On the flip side, if your patient had early feeding problems but later developed an insatiable appetite, and exam reveals micropenis and cryptorchidism or clitorial and labial hypoplasia, consider Prader-Willi and obtain genetic testing. A deletion of 15q11-q13 confirms the diagnosis.

Here’s a clinical pearl! Fragile X syndrome is a genetic condition that presents with hypotonia during infancy; however, these children aren’t usually diagnosed until 3 to 4 years of age, when learning and developmental disabilities begin. Affected individuals typically demonstrate characteristic phenotypic features, such as a prominent forehead and jaw, large, low-set ears, and macroorchidism in biological males.

Alright, let’s look at functional or structural brain abnormalities. If you see abnormal MRI findings, like signal intensity changes or reduced gyri, an abnormal EEG revealing seizure activity, and a normal metabolic screen, consider a brain abnormality.

First up is hypoxic-ischemic encephalopathy, or HIE, which is caused by perinatal hypoxemia. These infants usually had a difficult delivery and develop poor feeding and seizures. Physical exam revealing autonomic dysfunction, like decreased heart rate with stimuli; and brain MRI demonstrating signal intensity changes, suggest HIE.

Next up are brain malformations. Affected patients initially have hypotonia but gradually develop hypertonia. Exam findings include cranial nerve abnormalities, like impaired eye abduction; Babinski sign; global delay; and micro- or macrocephaly. Imaging confirms a structural brain malformation like lissencephaly, where the cerebral cortex is smooth; holoprosencephaly, where the cerebral hemispheres are not fully separated; and Joubert syndrome, in which the cerebellar vermis is absent or underdeveloped. In these cases, you can diagnose brain malformations.
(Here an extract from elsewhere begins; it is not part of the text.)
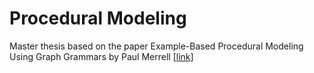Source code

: # Procedural Modeling
Master thesis based on the paper Example-Based Procedural Modeling Using Graph Grammars by Paul Merrell [[link](https://paulmerrell.org/grammar/)]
Finally, let’s go back to our imaging and discuss spinal cord abnormalities. These patients may have a history of breech delivery, and the exam demonstrates a spinal cord-level sensory or motor abnormality. However, imaging, EEG, and metabolic screening are normal. With these findings, consider a spinal cord abnormality and obtain a spine MRI. The presence of abnormalities like myelodysplasia, syringomyelia, arteriovenous malformation, trauma, or tumor; confirms a spinal cord abnormality.

Now, let’s take a step back and talk about peripheral nervous system etiologies of hypotonia. On exam, these patients are alert and respond appropriately to their surroundings, but exhibit profound weakness, hyporeflexia or areflexia, and muscle atrophy. In this case, consider peripheral nervous system etiologies, and obtain a serum creatine kinase level, and electromyography, or EMG.